Alien Land

Posted in Books, Media Archive, Novels, Passing, United States on 2010-08-03 02:51Z by Steven

Alien Land

Northeastern University Press
2006 (Originally published in 1949 by E. P. Dutton & Co., Inc.)
336 pages
1 illus. 5 1/2 x 8″
ISBN-13: 978-1-55553-657-2
ISBN-10: 1-55553-657-3

Willard Savoy (1916-1976)

Introduction by:
Robert Burns Stepto, Professor of African American Studies, English and American Studies
Yale University

Alien Land is the passionate and haunting story of a light-skinned black man who can pass as white in mid-twentieth-century America.

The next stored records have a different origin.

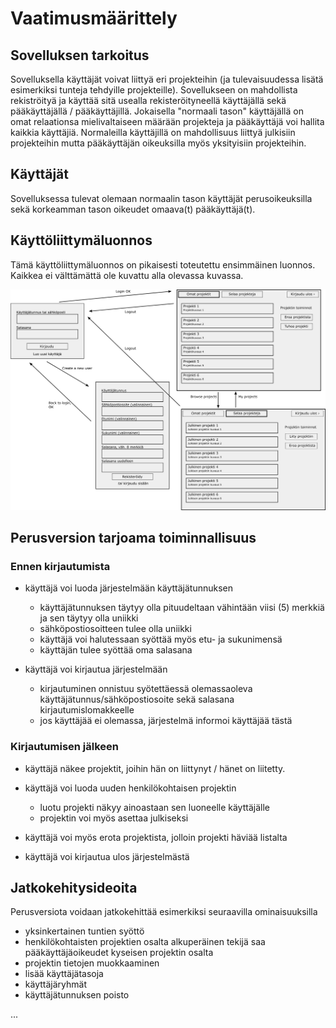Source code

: # Vaatimusmäärittely

## Sovelluksen tarkoitus

Sovelluksella käyttäjät voivat liittyä eri projekteihin (ja tulevaisuudessa lisätä esimerkiksi tunteja tehdyille projekteille). Sovellukseen on mahdollista rekiströityä ja käyttää sitä usealla rekisteröityneellä käyttäjällä sekä pääkäyttäjällä / pääkäyttäjillä. Jokaisella "normaali tason" käyttäjällä on omat relaationsa mielivaltaiseen määrään projekteja ja pääkäyttäjä voi hallita kaikkia käyttäjiä. Normaleilla käyttäjillä on mahdollisuus liittyä julkisiin projekteihin mutta pääkäyttäjän oikeuksilla myös yksityisiin projekteihin.

## Käyttäjät

Sovelluksessa tulevat olemaan normaalin tason käyttäjät perusoikeuksilla sekä korkeamman tason oikeudet omaava(t) pääkäyttäjä(t).

## Käyttöliittymäluonnos

Tämä käyttöliittymäluonnos on pikaisesti toteutettu ensimmäinen luonnos. Kaikkea ei välttämättä ole kuvattu alla olevassa kuvassa.

![Alustava käyttöliittymäluonnos](https://raw.githubusercontent.com/Vilthsu/ot-harjoitustyo/master/dokumentaatio/kuvat/ui-draft.png)

## Perusversion tarjoama toiminnallisuus

### Ennen kirjautumista

- käyttäjä voi luoda järjestelmään käyttäjätunnuksen
  - käyttäjätunnuksen täytyy olla pituudeltaan vähintään viisi (5) merkkiä ja sen täytyy olla uniikki
  - sähköpostiosoitteen tulee olla uniikki
  - käyttäjä voi halutessaan syöttää myös etu- ja sukunimensä
  - käyttäjän tulee syöttää oma salasana

- käyttäjä voi kirjautua järjestelmään
  - kirjautuminen onnistuu syötettäessä olemassaoleva käyttäjätunnus/sähköpostiosoite sekä salasana kirjautumislomakkeelle
  - jos käyttäjää ei olemassa, järjestelmä informoi käyttäjää tästä

### Kirjautumisen jälkeen

- käyttäjä näkee projektit, joihin hän on liittynyt / hänet on liitetty.

- käyttäjä voi luoda uuden henkilökohtaisen projektin
  - luotu projekti näkyy ainoastaan sen luoneelle käyttäjälle
  - projektin voi myös asettaa julkiseksi

- käyttäjä voi myös erota projektista, jolloin projekti häviää listalta

- käyttäjä voi kirjautua ulos järjestelmästä

## Jatkokehitysideoita

Perusversiota voidaan jatkokehittää esimerkiksi seuraavilla ominaisuuksilla

- yksinkertainen tuntien syöttö
- henkilökohtaisten projektien osalta alkuperäinen tekijä saa pääkäyttäjäoikeudet kyseisen projektin osalta  
- projektin tietojen muokkaaminen
- lisää käyttäjätasoja
- käyttäjäryhmät
- käyttäjätunnuksen poisto

...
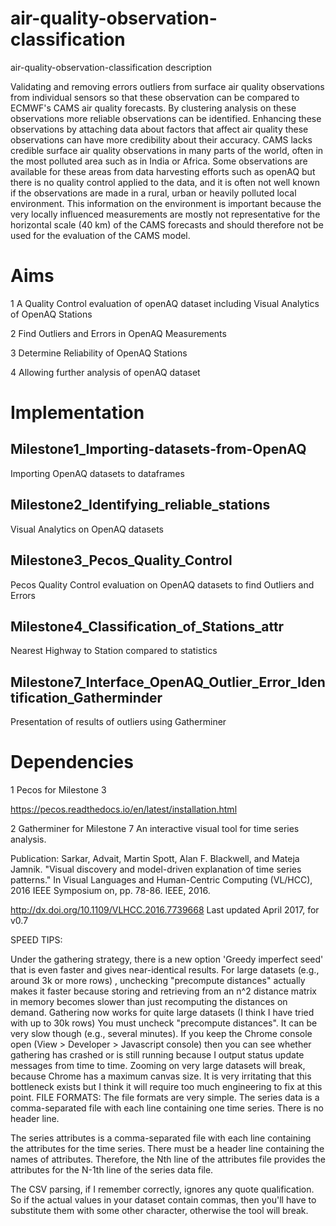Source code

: # air-quality-observation-classification
  
air-quality-observation-classification description 

Validating and removing errors outliers from surface air quality observations from individual sensors so that these observation can be compared to ECMWF's CAMS air quality forecasts. By clustering analysis on these observations more reliable observations can be identified. Enhancing these observations by attaching data about factors that affect air quality these observations can have more credibility about their accuracy. CAMS lacks credible surface air quality observations in many parts of the world, often in the most polluted area such as in India or Africa. Some observations are available for these areas from data harvesting efforts such as openAQ but there is no quality control applied to the data, and it is often not well known if the observations are made in a rural, urban or heavily polluted local environment. This information on the environment is important because the very locally influenced measurements are mostly not representative for the horizontal scale (40 km) of the CAMS forecasts and should therefore not be used for the evaluation of the CAMS model.

# Aims 

1 A Quality Control evaluation of openAQ dataset including Visual Analytics of OpenAQ Stations 

2 Find Outliers and Errors in OpenAQ Measurements 

3 Determine Reliability of OpenAQ Stations 

4 Allowing further analysis of openAQ dataset

# Implementation 

## Milestone1_Importing-datasets-from-OpenAQ

Importing OpenAQ datasets to dataframes

## Milestone2_Identifying_reliable_stations

Visual Analytics on OpenAQ datasets

## Milestone3_Pecos_Quality_Control

Pecos Quality Control evaluation on OpenAQ datasets to find Outliers and Errors

## Milestone4_Classification_of_Stations_attr

Nearest Highway to Station compared to statistics

## Milestone7_Interface_OpenAQ_Outlier_Error_Identification_Gatherminder

Presentation of results of outliers using Gatherminer


# Dependencies

1 Pecos for Milestone 3

https://pecos.readthedocs.io/en/latest/installation.html

2 Gatherminer for Milestone 7 
An interactive visual tool for time series analysis.

Publication: Sarkar, Advait, Martin Spott, Alan F. Blackwell, and Mateja Jamnik. "Visual discovery and model-driven explanation of time series patterns." In Visual Languages and Human-Centric Computing (VL/HCC), 2016 IEEE Symposium on, pp. 78-86. IEEE, 2016.

http://dx.doi.org/10.1109/VLHCC.2016.7739668
Last updated April 2017, for v0.7

SPEED TIPS:

Under the gathering strategy, there is a new option 'Greedy imperfect seed' that is even faster and gives near-identical results.
For large datasets (e.g., around 3k or more rows) , unchecking "precompute distances" actually makes it faster because storing and retrieving from an n^2 distance matrix in memory becomes slower than just recomputing the distances on demand.
Gathering now works for quite large datasets (I think I have tried with up to 30k rows) You must uncheck "precompute distances". It can be very slow though (e.g., several minutes). If you keep the Chrome console open (View > Developer > Javascript console) then you can see whether gathering has crashed or is still running because I output status update messages from time to time.
Zooming on very large datasets will break, because Chrome has a maximum canvas size. It is very irritating that this bottleneck exists but I think it will require too much engineering to fix at this point.
FILE FORMATS: The file formats are very simple. The series data is a comma-separated file with each line containing one time series. There is no header line.

The series attributes is a comma-separated file with each line containing the attributes for the time series. There must be a header line containing the names of attributes. Therefore, the Nth line of the attributes file provides the attributes for the N-1th line of the series data file.

The CSV parsing, if I remember correctly, ignores any quote qualification. So if the actual values in your dataset contain commas, then you'll have to substitute them with some other character, otherwise the tool will break.
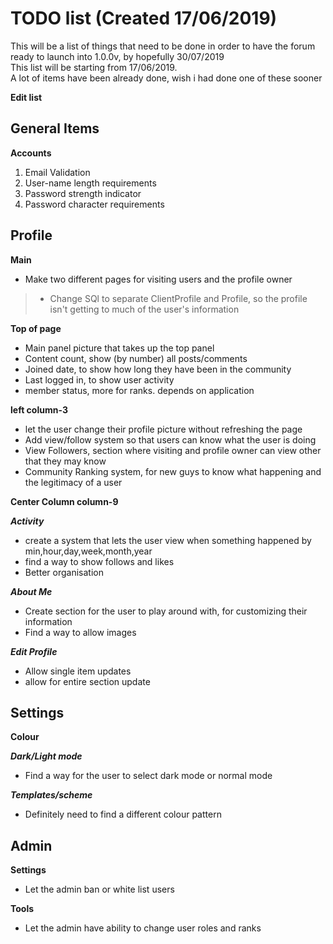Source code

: TODO list (Created 17/06/2019)
===
This will be a list of things that need to be done in
order to have the forum ready to launch into 1.0.0v, 
by hopefully 30/07/2019
<br>
This list will be starting from 17/06/2019.
<br>
A lot of items have been already done, wish i had done
one of these sooner

**Edit list**

General Items
---

**Accounts**
1. Email Validation
2. User-name length requirements
3. Password strength indicator 
4. Password character requirements

Profile
---

**Main**
-   Make two different pages for visiting users and the
    profile owner
>  - Change SQl to separate ClientProfile and Profile, so
>    the profile isn't getting to much of the user's
>    information
    
**Top of page**
-   Main panel picture that takes up the top panel
-   Content count, show (by number) all posts/comments
-   Joined date, to show how long they have been in the 
    community
-   Last logged in, to show user activity
-   member status, more for ranks. depends on application

**left column-3**
-   let the user change their profile picture 
    without refreshing the page
-   Add view/follow system so that users can know what
    the user is doing
-   View Followers, section where visiting and profile
    owner can view other that they may know
-   Community Ranking system, for new guys to know what
    happening and the legitimacy of a user

**Center Column column-9**

***Activity***
-  create a system that lets the user view when 
   something happened by min,hour,day,week,month,year
-  find a way to show follows and likes
-  Better organisation

***About Me***
-  Create section for the user to play around with,
   for customizing their information
-  Find a way to allow images

***Edit Profile***
-  Allow single item updates
-  allow for entire section update

Settings
---
**Colour**

***Dark/Light mode***
-  Find a way for the user to select dark mode or normal mode

***Templates/scheme***
-  Definitely need to find a different colour pattern

Admin
---
**Settings**
-   Let the admin ban or white list users

**Tools**
-   Let the admin have ability to change user roles 
    and ranks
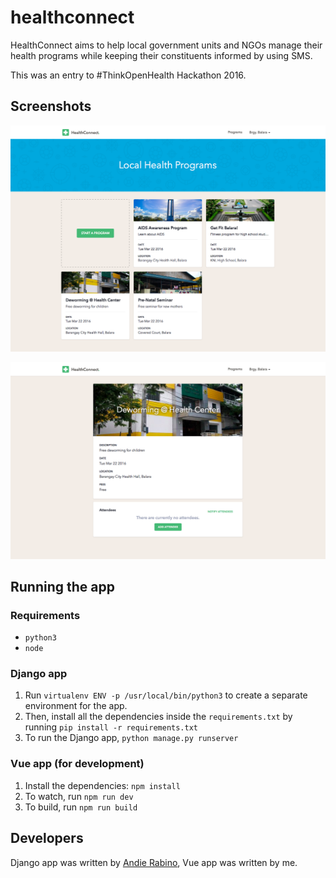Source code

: # healthconnect

HealthConnect aims to help local government units and NGOs manage their health programs while keeping their constituents informed by using SMS.

This was an entry to #ThinkOpenHealth Hackathon 2016.

## Screenshots

![Landing page](/screenshots/index.png)

![Program page](/screenshots/program.png)

## Running the app

### Requirements

- `python3`
- `node`

### Django app
1. Run `virtualenv ENV -p /usr/local/bin/python3` to create a separate environment for the app.
2. Then, install all the dependencies inside the `requirements.txt` by running `pip install -r requirements.txt`
3. To run the Django app, `python manage.py runserver`

### Vue app (for development)
1. Install the dependencies: `npm install`
2. To watch, run `npm run dev`
3. To build, run `npm run build`

## Developers
Django app was written by [Andie Rabino](https://github.com/heyandie), Vue app was written by me.
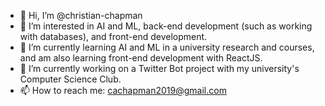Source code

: - 👋 Hi, I’m @christian-chapman
- 👀 I’m interested in AI and ML, back-end development (such as working with databases), and front-end development.
- 🌱 I’m currently learning AI and ML in a university research and courses, and am also learning front-end development with ReactJS.
- 💞️ I’m currently working on a Twitter Bot project with my university's Computer Science Club.
- 📫 How to reach me: cachapman2019@gmail.com

<!---
christian-chapman/christian-chapman is a ✨ special ✨ repository because its `README.md` (this file) appears on your GitHub profile.
You can click the Preview link to take a look at your changes.
--->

As a spiritually tormented child and young adult caught between two worlds in a segregated society, Kern Roberts puzzles over racism and agonizes over “why he’s a nigger.” As a teenager studying at the exclusive Evans Academy in Vermont, Kern “passes” until a classmate maliciously exposes him. Anguished and resentful, he throws himself into working for the Freedom League in Washington, D.C., the civil rights organization of which his father, a prominent black attorney, is national president. In 1934 Kern starts college in an “alien land,” the Jim Crow South. Exposed to horrifying racially motivated crimes, prejudice, and contempt, Kern necessarily plays the submissive “nigger” until, terrorized, he renounces his race and his father, returning to Vermont to live as a white man with his white grandmother. Ultimately he comes to terms with his biracial identity, finds peace in his marriage to a white woman, and reconciles with his father.

Robert Burns Stepto’s keen introduction firmly situates Alien Land in the line of African American novels that treat the issue of identity through the motif of passing. Originally published in cloth in 1949 to national acclaim, the full text of this remarkable novel is finally available in paperback.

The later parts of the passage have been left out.